[Plain-text document sources]
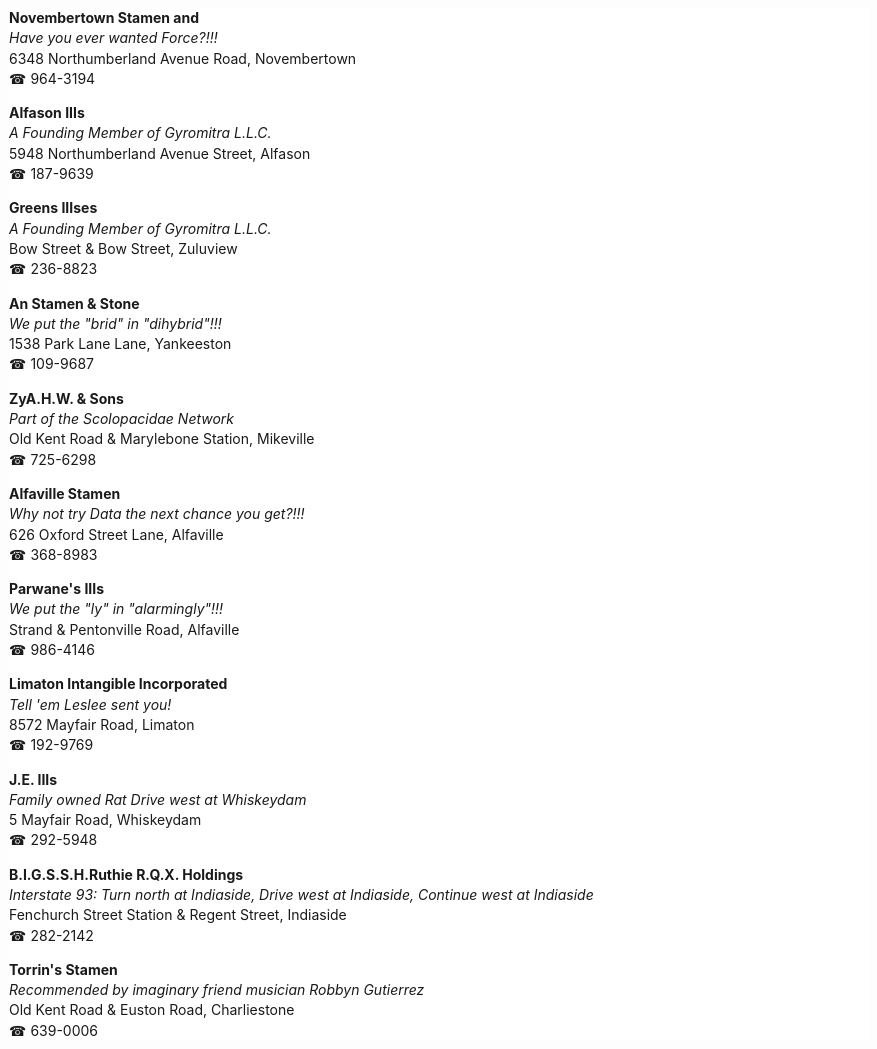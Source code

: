 **Novembertown Stamen and**  
_Have you ever wanted Force?!!!_  
6348 Northumberland Avenue Road, Novembertown  
☎ 964-3194

**Alfason IIIs**  
_A Founding Member of Gyromitra L.L.C._  
5948 Northumberland Avenue Street, Alfason  
☎ 187-9639

**Greens IIIses**  
_A Founding Member of Gyromitra L.L.C._  
Bow Street & Bow Street, Zuluview  
☎ 236-8823

**An Stamen & Stone**  
_We put the "brid" in "dihybrid"!!!_  
1538 Park Lane Lane, Yankeeston  
☎ 109-9687

**ZyA.H.W. & Sons**  
_Part of the Scolopacidae Network_  
Old Kent Road & Marylebone Station, Mikeville  
☎ 725-6298

**Alfaville Stamen**  
_Why not try Data the next chance you get?!!!_  
626 Oxford Street Lane, Alfaville  
☎ 368-8983

**Parwane's IIIs**  
_We put the "ly" in "alarmingly"!!!_  
Strand & Pentonville Road, Alfaville  
☎ 986-4146

**Limaton Intangible Incorporated**  
_Tell 'em Leslee sent you!_  
8572 Mayfair Road, Limaton  
☎ 192-9769

**J.E. IIIs**  
_Family owned Rat 
Drive west at Whiskeydam_  
5 Mayfair Road, Whiskeydam  
☎ 292-5948

**B.I.G.S.S.H.Ruthie R.Q.X. Holdings**  
_Interstate 93: Turn north at Indiaside, Drive west at Indiaside, Continue west at Indiaside_  
Fenchurch Street Station & Regent Street, Indiaside  
☎ 282-2142

**Torrin's Stamen**  
_Recommended by imaginary friend musician Robbyn Gutierrez_  
Old Kent Road & Euston Road, Charliestone  
☎ 639-0006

The task
Your answer is to contain exactly the lines from the one holding "Drive west at Whiskeydam_" to the end of the entries, with no other line.

Response to the exercise
Drive west at Whiskeydam_  
5 Mayfair Road, Whiskeydam  
☎ 292-5948

**B.I.G.S.S.H.Ruthie R.Q.X. Holdings**  
_Interstate 93: Turn north at Indiaside, Drive west at Indiaside, Continue west at Indiaside_  
Fenchurch Street Station & Regent Street, Indiaside  
☎ 282-2142

**Torrin's Stamen**  
_Recommended by imaginary friend musician Robbyn Gutierrez_  
Old Kent Road & Euston Road, Charliestone  
☎ 639-0006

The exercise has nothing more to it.